Because oil has virtually no – commercially viable – substitutes in transport, demand for it depends very much on income and efficiency of use. The latter is probably more important, as is shown in Figure 4, which graphs the development of car efficiency in the United States. Two indicators are used: the rate of fuel consumption expressed in miles per gallon; and the car usage expressed in average miles per car. Two types of vehicle are also shown: passenger cars and vans and SUVs (sports utility vehicles). As one can see, mileage was not affected substantially, despite the oil price hikes in 1973 and 1979. The rapid increase in car fuel efficiency, assisted by the mass introduction of Japanese cars in the American market, helped sustain the great love affair of US consumers with the automotive industry and provide endless material for ‘road movies’ to Hollywood scriptwriters.

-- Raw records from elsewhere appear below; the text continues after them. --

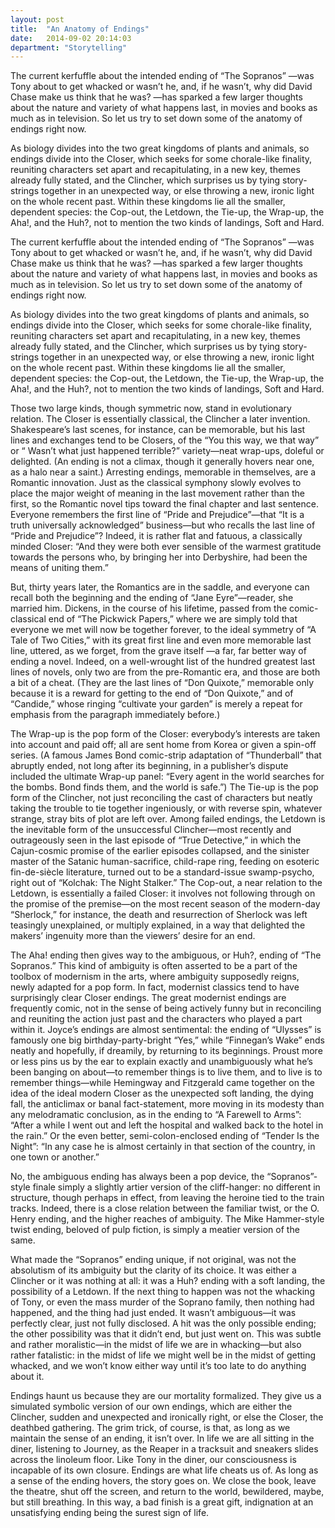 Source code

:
 ```yaml
---
layout: post
title:  "An Anatomy of Endings"
date:   2014-09-02 20:14:03
department: "Storytelling"
---
```


<p class="dropcap">The current kerfuffle about the intended ending of “The Sopranos” —was Tony about to get whacked or wasn’t he, and, if he wasn’t, why did David Chase make us think that he was? —has sparked a few larger thoughts about the nature and variety of what happens last, in movies and books as much as in television. So let us try to set down some of the anatomy of endings right now.</p>

As biology divides into the two great kingdoms of plants and animals, so endings divide into the Closer, which seeks for some chorale-like finality, reuniting characters set apart and recapitulating, in a new key, themes already fully stated, and the Clincher, which surprises us by tying story-strings together in an unexpected way, or else throwing a new, ironic light on the whole recent past. Within these kingdoms lie all the smaller, dependent species: the Cop-out, the Letdown, the Tie-up, the Wrap-up, the Aha!, and the Huh?, not to mention the two kinds of landings, Soft and Hard.

The current kerfuffle about the intended ending of “The Sopranos” —was Tony about to get whacked or wasn’t he, and, if he wasn’t, why did David Chase make us think that he was? —has sparked a few larger thoughts about the nature and variety of what happens last, in movies and books as much as in television. So let us try to set down some of the anatomy of endings right now.

As biology divides into the two great kingdoms of plants and animals, so endings divide into the Closer, which seeks for some chorale-like finality, reuniting characters set apart and recapitulating, in a new key, themes already fully stated, and the Clincher, which surprises us by tying story-strings together in an unexpected way, or else throwing a new, ironic light on the whole recent past. Within these kingdoms lie all the smaller, dependent species: the Cop-out, the Letdown, the Tie-up, the Wrap-up, the Aha!, and the Huh?, not to mention the two kinds of landings, Soft and Hard.

Those two large kinds, though symmetric now, stand in evolutionary relation. The Closer is essentially classical, the Clincher a later invention. Shakespeare’s last scenes, for instance, can be memorable, but his last lines and exchanges tend to be Closers, of the “You this way, we that way” or “ Wasn’t what just happened terrible?” variety—neat wrap-ups, doleful or delighted. (An ending is not a climax, though it generally hovers near one, as a halo near a saint.) Arresting endings, memorable in themselves, are a Romantic innovation. Just as the classical symphony slowly evolves to place the major weight of meaning in the last movement rather than the first, so the Romantic novel tips toward the final chapter and last sentence. Everyone remembers the first line of “Pride and Prejudice”—that “It is a truth universally acknowledged” business—but who recalls the last line of “Pride and Prejudice”? Indeed, it is rather flat and fatuous, a classically minded Closer: “And they were both ever sensible of the warmest gratitude towards the persons who, by bringing her into Derbyshire, had been the means of uniting them.”

But, thirty years later, the Romantics are in the saddle, and everyone can recall both the beginning and the ending of “Jane Eyre”—reader, she married him. Dickens, in the course of his lifetime, passed from the comic-classical end of “The Pickwick Papers,” where we are simply told that everyone we met will now be together forever, to the ideal symmetry of “A Tale of Two Cities,” with its great first line and even more memorable last line, uttered, as we forget, from the grave itself —a far, far better way of ending a novel. Indeed, on a well-wrought list of the hundred greatest last lines of novels, only two are from the pre-Romantic era, and those are both a bit of a cheat. (They are the last lines of “Don Quixote,” memorable only because it is a reward for getting to the end of “Don Quixote,” and of “Candide,” whose ringing “cultivate your garden” is merely a repeat for emphasis from the paragraph immediately before.)

The Wrap-up is the pop form of the Closer: everybody’s interests are taken into account and paid off; all are sent home from Korea or given a spin-off series. (A famous James Bond comic-strip adaptation of “Thunderball” that abruptly ended, not long after its beginning, in a publisher’s dispute included the ultimate Wrap-up panel: “Every agent in the world searches for the bombs. Bond finds them, and the world is safe.”) The Tie-up is the pop form of the Clincher, not just reconciling the cast of characters but neatly taking the trouble to tie together ingeniously, or with reverse spin, whatever strange, stray bits of plot are left over. Among failed endings, the Letdown is the inevitable form of the unsuccessful Clincher—most recently and outrageously seen in the last episode of “True Detective,” in which the Cajun-cosmic promise of the earlier episodes collapsed, and the sinister master of the Satanic human-sacrifice, child-rape ring, feeding on esoteric fin-de-siècle literature, turned out to be a standard-issue swamp-psycho, right out of “Kolchak: The Night Stalker.” The Cop-out, a near relation to the Letdown, is essentially a failed Closer: it involves not following through on the promise of the premise—on the most recent season of the modern-day “Sherlock,” for instance, the death and resurrection of Sherlock was left teasingly unexplained, or multiply explained, in a way that delighted the makers’ ingenuity more than the viewers’ desire for an end.

The Aha! ending then gives way to the ambiguous, or Huh?, ending of “The Sopranos.” This kind of ambiguity is often asserted to be a part of the toolbox of modernism in the arts, where ambiguity supposedly reigns, newly adapted for a pop form. In fact, modernist classics tend to have surprisingly clear Closer endings. The great modernist endings are frequently comic, not in the sense of being actively funny but in reconciling and reuniting the action just past and the characters who played a part within it. Joyce’s endings are almost sentimental: the ending of “Ulysses” is famously one big birthday-party-bright “Yes,” while “Finnegan’s Wake” ends neatly and hopefully, if dreamily, by returning to its beginnings. Proust more or less pins us by the ear to explain exactly and unambiguously what he’s been banging on about—to remember things is to live them, and to live is to remember things—while Hemingway and Fitzgerald came together on the idea of the ideal modern Closer as the unexpected soft landing, the dying fall, the anticlimax or banal fact-statement, more moving in its modesty than any melodramatic conclusion, as in the ending to “A Farewell to Arms”: “After a while I went out and left the hospital and walked back to the hotel in the rain.” Or the even better, semi-colon-enclosed ending of “Tender Is the Night”: “In any case he is almost certainly in that section of the country, in one town or another.”

No, the ambiguous ending has always been a pop device, the “Sopranos”-style finale simply a slightly artier version of the cliff-hanger: no different in structure, though perhaps in effect, from leaving the heroine tied to the train tracks. Indeed, there is a close relation between the familiar twist, or the O. Henry ending, and the higher reaches of ambiguity. The Mike Hammer-style twist ending, beloved of pulp fiction, is simply a meatier version of the same.

What made the “Sopranos” ending unique, if not original, was not the absolutism of its ambiguity but the clarity of its choice. It was either a Clincher or it was nothing at all: it was a Huh? ending with a soft landing, the possibility of a Letdown. If the next thing to happen was not the whacking of Tony, or even the mass murder of the Soprano family, then nothing had happened, and the thing had just ended. It wasn’t ambiguous—it was perfectly clear, just not fully disclosed. A hit was the only possible ending; the other possibility was that it didn’t end, but just went on. This was subtle and rather moralistic—in the midst of life we are in whacking—but also rather fatalistic: in the midst of life we might well be in the midst of getting whacked, and we won’t know either way until it’s too late to do anything about it.

Endings haunt us because they are our mortality formalized. They give us a simulated symbolic version of our own endings, which are either the Clincher, sudden and unexpected and ironically right, or else the Closer, the deathbed gathering. The grim trick, of course, is that, as long as we maintain the sense of an ending, it isn’t over. In life we are all sitting in the diner, listening to Journey, as the Reaper in a tracksuit and sneakers slides across the linoleum floor. Like Tony in the diner, our consciousness is incapable of its own closure. Endings are what life cheats us of. As long as a sense of the ending hovers, the story goes on. We close the book, leave the theatre, shut off the screen, and return to the world, bewildered, maybe, but still breathing. In this way, a bad finish is a great gift, indignation at an unsatisfying ending being the surest sign of life. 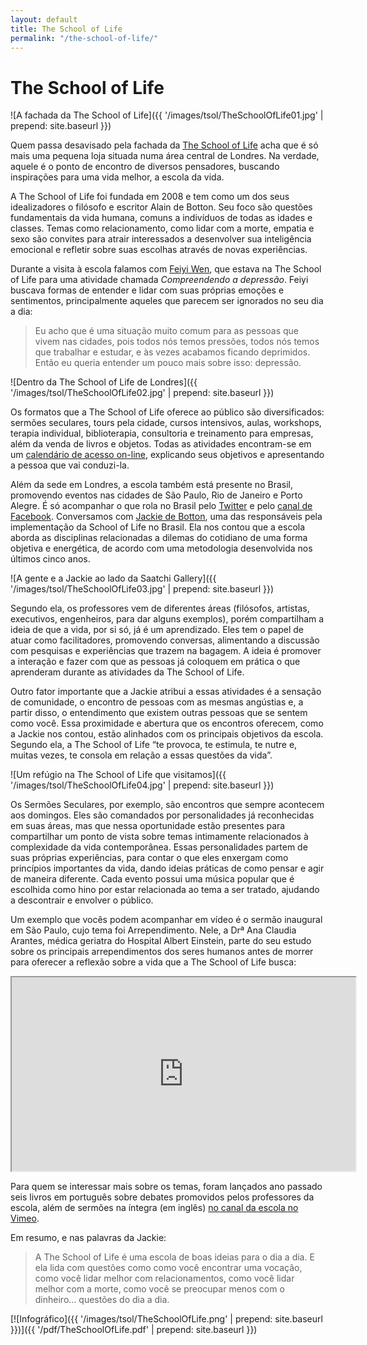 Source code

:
 ```yaml
---
layout: default
title: The School of Life
permalink: "/the-school-of-life/"
---
```


# The School of Life

![A fachada da The School of Life]({{ '/images/tsol/TheSchoolOfLife01.jpg' | prepend: site.baseurl }})

Quem passa desavisado pela fachada da [The School of Life](http://www.theschooloflife.com/) acha que é só mais uma pequena loja situada numa área central de Londres. Na verdade, aquele é o ponto de encontro de diversos pensadores, buscando inspirações para uma vida melhor, a escola da vida.

A The School of Life foi fundada em 2008 e tem como um dos seus idealizadores o filósofo e escritor Alain de Botton. Seu foco são questões fundamentais da vida humana, comuns a indivíduos de todas as idades e classes. Temas como relacionamento, como lidar com a morte, empatia e sexo são convites para atrair interessados a desenvolver sua inteligência emocional e refletir sobre suas escolhas através de novas experiências.

Durante a visita à escola falamos com [Feiyi Wen](http://wenfeiyi.com/), que estava na The School of Life para uma atividade chamada _Compreendendo a depressão_. Feiyi buscava formas de entender e lidar com suas próprias emoções e sentimentos, principalmente aqueles que parecem ser ignorados no seu dia a dia:

> Eu acho que é uma situação muito comum para as pessoas que vivem nas cidades, pois todos nós temos pressões, todos nós temos que trabalhar e estudar, e às vezes acabamos ficando deprimidos. Então eu queria entender um pouco mais sobre isso: depressão.

![Dentro da The School of Life de Londres]({{ '/images/tsol/TheSchoolOfLife02.jpg' | prepend: site.baseurl }})

Os formatos que a The School of Life oferece ao público são diversificados: sermões seculares, tours pela cidade, cursos intensivos, aulas, workshops, terapia individual, biblioterapia, consultoria e treinamento para empresas, além da venda de livros e objetos. Todas as atividades encontram-se em um [calendário de acesso on-line]("http://www.theschooloflife.com/shop/calendar"), explicando seus objetivos e apresentando a pessoa que vai conduzi-la.

Além da sede em Londres, a escola também está presente no Brasil, promovendo eventos nas cidades de São Paulo, Rio de Janeiro e Porto Alegre. É só acompanhar o que rola no Brasil pelo [Twitter](https://twitter.com/TSOLBR) e pelo [canal de Facebook](http://facebook.com/theschooloflifebrazil). Conversamos com [Jackie de Botton](http://www.theschooloflife.com/about-us/faculty-and-staff/faculty-members/d/de-botton-jackie/), uma das responsáveis pela implementação da School of Life no Brasil. Ela nos contou que a escola aborda as disciplinas relacionadas a dilemas do cotidiano de uma forma objetiva e energética, de acordo com uma metodologia desenvolvida nos últimos cinco anos.

![A gente e a Jackie ao lado da Saatchi Gallery]({{ '/images/tsol/TheSchoolOfLife03.jpg' | prepend: site.baseurl }})

Segundo ela, os professores vem de diferentes áreas (filósofos, artistas, executivos, engenheiros, para dar alguns exemplos), porém compartilham a ideia de que a vida, por si só, já é um aprendizado. Eles tem o papel de atuar como facilitadores, promovendo conversas, alimentando a discussão com pesquisas e experiências que trazem na bagagem. A ideia é promover a interação e fazer com que as pessoas já coloquem em prática o que aprenderam durante as atividades da The School of Life.

Outro fator importante que a Jackie atribui a essas atividades é a sensação de comunidade, o encontro de pessoas com as mesmas angústias e, a partir disso, o entendimento que existem outras pessoas que se sentem como você. Essa proximidade e abertura que os encontros oferecem, como a Jackie nos contou, estão alinhados com os principais objetivos da escola. Segundo ela, a The School of Life “te provoca, te estimula, te nutre e, muitas vezes, te consola em relação a essas questões da vida”.

![Um refúgio na The School of Life que visitamos]({{ '/images/tsol/TheSchoolOfLife04.jpg' | prepend: site.baseurl }})

Os Sermões Seculares, por exemplo, são encontros que sempre acontecem aos domingos. Eles são comandados por personalidades já reconhecidas em suas áreas, mas que nessa oportunidade estão presentes para compartilhar um ponto de vista sobre temas intimamente relacionados à complexidade da vida contemporânea. Essas personalidades partem de suas próprias experiências, para contar o que eles enxergam como princípios importantes da vida, dando ideias práticas de como pensar e agir de maneira diferente. Cada evento possui uma música popular que é escolhida como hino por estar relacionada ao tema a ser tratado, ajudando a descontrair e envolver o público.

Um exemplo que vocês podem acompanhar em vídeo é o sermão inaugural em São Paulo, cujo tema foi Arrependimento. Nele, a Drª Ana Claudia Arantes, médica geriatra do Hospital Albert Einstein, parte do seu estudo sobre os principais arrependimentos dos seres humanos antes de morrer para oferecer a reflexão sobre a vida que a The School of Life busca:

<iframe width="550" height="310" src="http://www.youtube.com/embed/bAXHv1zrrYY?color=white&theme=light"></iframe>

Para quem se interessar mais sobre os temas, foram lançados ano passado seis livros em português sobre debates promovidos pelos professores da escola, além de sermões na íntegra (em inglês) [no canal da escola no Vimeo](http://vimeo.com/channels/theschooloflife).

Em resumo, e nas palavras da Jackie:

> A The School of Life é uma escola de boas ideias para o dia a dia. E ela lida com questões como como você encontrar uma vocação, como você lidar melhor com relacionamentos, como você lidar melhor com a morte, como você se preocupar menos com o dinheiro… questões do dia a dia.

[![Infográfico]({{ '/images/tsol/TheSchoolOfLife.png' | prepend: site.baseurl }})]({{ '/pdf/TheSchoolOfLife.pdf' | prepend: site.baseurl }})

Transportation is not of course limited to road only. The other two major consumers are air and seaborne transportation. The former has risen to prominence, due to the general increase in passenger and cargo air-miles travelled and due to the fact that the fuel used (aviation turbine fuel or jet kerosene) is one of the most valuable refined petroleum products. However, the importance of shipping fuel consumption (in the form of either heavy fuel oil of marine diesel) cannot be underestimated, given that an estimated 75% of the world merchandise trade is seaborne.


2.1.4 Other consumption


This category encompasses all the remaining sectors of the economy, primarily energy consumption for agricultural use and commercial buildings. Parameters affecting this segment of consumption include fuel efficiency and the degree of mechanisation of agriculture.


2.2 Supply of energy


Energy can be generated by both exhaustible and renewable resources. The latter have amassed considerable scientific attention and certainly have ample potential, but their share of primary energy consumption remains very modest and is dwarfed by the dominant position of exhaustible hydrocarbons. In this chapter we will focus only on these very hydrocarbons: oil, gas and coal.


Like other minerals, energy commodities fall in the category of exhaustible resources. Available reserves, rates of extraction and economic rents are some of the parameters governing the usage of exhaustible resources. The theory behind this was explored as early as 1929 by Hotelling who built a basic economic framework for the exploitation of non-renewable natural resources.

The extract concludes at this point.